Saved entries
----------
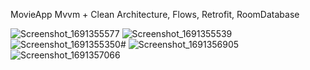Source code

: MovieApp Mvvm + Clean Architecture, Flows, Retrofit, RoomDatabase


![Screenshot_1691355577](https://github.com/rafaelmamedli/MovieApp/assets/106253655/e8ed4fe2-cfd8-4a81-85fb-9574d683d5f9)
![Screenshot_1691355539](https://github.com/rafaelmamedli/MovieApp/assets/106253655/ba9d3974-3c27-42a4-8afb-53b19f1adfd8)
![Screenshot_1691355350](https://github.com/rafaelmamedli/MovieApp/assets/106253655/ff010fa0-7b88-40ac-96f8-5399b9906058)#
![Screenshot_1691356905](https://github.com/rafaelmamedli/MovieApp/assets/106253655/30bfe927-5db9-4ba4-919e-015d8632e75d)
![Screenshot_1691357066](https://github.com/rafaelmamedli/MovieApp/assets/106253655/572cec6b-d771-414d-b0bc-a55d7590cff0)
----------
| TO DO |
Output all the data, exactly, without images.

| TASK SOLUTION |
Source code

: MovieApp Mvvm + Clean Architecture, Flows, Retrofit, RoomDatabase


![Screenshot_1691355577](https://github.com/rafaelmamedli/MovieApp/assets/106253655/e8ed4fe2-cfd8-4a81-85fb-9574d683d5f9)
![Screenshot_1691355539](https://github.com/rafaelmamedli/MovieApp/assets/106253655/ba9d3974-3c27-42a4-8afb-53b19f1adfd8)
![Screenshot_1691355350](https://github.com/rafaelmamedli/MovieApp/assets/106253655/ff010fa0-7b88-40ac-96f8-5399b9906058)#
![Screenshot_1691356905](https://github.com/rafaelmamedli/MovieApp/assets/106253655/30bfe927-5db9-4ba4-919e-015d8632e75d)
![Screenshot_1691357066](https://github.com/rafaelmamedli/MovieApp/assets/106253655/572cec6b-d771-414d-b0bc-a55d7590cff0)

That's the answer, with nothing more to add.